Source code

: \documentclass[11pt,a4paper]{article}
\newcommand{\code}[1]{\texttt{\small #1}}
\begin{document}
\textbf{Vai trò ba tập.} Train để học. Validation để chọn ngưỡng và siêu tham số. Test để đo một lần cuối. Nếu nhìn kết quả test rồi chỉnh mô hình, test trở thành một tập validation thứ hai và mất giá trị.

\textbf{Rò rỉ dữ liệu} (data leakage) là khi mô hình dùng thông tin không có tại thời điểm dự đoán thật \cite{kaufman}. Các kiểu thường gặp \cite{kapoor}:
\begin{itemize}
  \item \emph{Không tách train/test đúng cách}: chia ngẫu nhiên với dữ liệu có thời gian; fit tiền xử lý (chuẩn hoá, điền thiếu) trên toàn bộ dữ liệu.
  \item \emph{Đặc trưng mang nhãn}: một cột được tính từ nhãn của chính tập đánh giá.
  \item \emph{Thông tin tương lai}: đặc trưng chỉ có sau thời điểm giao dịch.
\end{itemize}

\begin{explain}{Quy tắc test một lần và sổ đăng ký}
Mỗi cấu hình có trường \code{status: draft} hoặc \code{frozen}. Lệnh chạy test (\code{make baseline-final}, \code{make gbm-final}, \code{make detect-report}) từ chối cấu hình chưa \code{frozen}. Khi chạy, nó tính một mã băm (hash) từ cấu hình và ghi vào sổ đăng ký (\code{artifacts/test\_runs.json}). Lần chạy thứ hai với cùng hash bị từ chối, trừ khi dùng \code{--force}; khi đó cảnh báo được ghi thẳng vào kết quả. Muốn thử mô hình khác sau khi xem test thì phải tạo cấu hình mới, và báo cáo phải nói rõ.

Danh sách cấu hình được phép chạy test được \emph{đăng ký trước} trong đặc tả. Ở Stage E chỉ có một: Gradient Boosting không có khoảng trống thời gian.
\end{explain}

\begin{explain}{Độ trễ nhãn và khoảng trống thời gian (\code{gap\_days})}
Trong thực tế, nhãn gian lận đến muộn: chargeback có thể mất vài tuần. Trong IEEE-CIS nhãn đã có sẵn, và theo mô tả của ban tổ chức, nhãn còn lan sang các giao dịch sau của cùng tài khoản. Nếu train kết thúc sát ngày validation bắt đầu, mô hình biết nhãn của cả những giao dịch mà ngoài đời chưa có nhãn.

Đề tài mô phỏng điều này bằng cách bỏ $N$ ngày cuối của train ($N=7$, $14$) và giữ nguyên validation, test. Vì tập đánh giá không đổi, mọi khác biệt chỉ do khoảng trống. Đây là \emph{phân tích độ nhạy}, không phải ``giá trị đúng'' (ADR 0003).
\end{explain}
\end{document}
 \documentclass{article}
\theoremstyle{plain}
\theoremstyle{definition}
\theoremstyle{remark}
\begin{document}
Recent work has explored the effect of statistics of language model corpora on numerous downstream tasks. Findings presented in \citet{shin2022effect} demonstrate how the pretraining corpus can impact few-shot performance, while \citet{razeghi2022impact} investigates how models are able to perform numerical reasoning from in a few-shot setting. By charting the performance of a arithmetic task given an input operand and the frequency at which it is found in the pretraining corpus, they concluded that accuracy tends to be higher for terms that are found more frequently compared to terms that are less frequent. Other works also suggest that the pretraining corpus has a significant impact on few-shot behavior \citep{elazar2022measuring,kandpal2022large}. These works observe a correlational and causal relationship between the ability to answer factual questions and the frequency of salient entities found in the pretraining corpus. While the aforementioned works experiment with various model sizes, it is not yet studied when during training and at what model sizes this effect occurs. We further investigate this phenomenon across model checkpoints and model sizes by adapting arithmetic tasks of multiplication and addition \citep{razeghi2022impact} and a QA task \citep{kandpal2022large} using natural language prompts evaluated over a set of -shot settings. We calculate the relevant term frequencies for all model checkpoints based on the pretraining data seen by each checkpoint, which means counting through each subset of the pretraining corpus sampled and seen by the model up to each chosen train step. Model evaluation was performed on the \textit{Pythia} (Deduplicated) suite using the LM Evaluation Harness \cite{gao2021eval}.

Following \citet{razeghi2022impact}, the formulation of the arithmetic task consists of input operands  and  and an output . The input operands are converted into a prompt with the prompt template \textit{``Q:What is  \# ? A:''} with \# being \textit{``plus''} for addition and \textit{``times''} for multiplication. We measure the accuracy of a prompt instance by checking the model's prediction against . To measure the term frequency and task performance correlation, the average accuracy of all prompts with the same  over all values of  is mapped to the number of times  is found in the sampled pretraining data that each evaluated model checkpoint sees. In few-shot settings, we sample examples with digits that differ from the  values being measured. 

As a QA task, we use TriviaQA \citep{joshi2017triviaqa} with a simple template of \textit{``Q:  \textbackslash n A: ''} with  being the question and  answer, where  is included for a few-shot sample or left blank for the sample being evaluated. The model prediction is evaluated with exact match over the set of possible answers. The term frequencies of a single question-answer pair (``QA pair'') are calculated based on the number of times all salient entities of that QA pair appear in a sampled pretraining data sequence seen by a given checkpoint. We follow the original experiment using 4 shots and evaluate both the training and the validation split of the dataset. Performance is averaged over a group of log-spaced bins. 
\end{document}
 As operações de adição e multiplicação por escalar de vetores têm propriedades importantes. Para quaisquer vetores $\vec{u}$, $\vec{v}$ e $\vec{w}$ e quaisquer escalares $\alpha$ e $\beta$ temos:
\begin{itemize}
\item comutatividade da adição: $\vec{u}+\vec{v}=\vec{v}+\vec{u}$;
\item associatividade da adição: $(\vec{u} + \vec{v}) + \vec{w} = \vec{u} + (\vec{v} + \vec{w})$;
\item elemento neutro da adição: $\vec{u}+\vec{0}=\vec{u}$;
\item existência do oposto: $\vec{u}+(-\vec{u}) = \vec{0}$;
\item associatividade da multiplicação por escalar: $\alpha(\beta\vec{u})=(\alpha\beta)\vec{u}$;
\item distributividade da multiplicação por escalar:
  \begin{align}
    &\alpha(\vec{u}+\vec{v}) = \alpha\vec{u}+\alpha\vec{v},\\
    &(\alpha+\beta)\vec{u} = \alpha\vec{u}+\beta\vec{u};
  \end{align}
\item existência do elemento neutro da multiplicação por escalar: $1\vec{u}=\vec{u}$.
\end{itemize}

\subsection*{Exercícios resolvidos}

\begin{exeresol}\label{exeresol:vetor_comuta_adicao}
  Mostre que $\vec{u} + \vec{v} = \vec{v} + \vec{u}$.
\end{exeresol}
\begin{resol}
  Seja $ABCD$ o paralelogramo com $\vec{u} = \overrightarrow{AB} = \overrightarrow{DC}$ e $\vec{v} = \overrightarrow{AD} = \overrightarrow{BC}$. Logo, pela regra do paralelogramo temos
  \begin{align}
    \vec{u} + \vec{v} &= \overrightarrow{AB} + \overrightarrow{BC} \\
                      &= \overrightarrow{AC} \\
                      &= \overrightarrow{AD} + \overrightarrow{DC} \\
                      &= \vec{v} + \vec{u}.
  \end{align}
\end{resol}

◆ What you are asked to do
When a line in the data contains "documentclass", return it as written.

◆ Solution
: \documentclass[11pt,a4paper]{article}
 \documentclass{article}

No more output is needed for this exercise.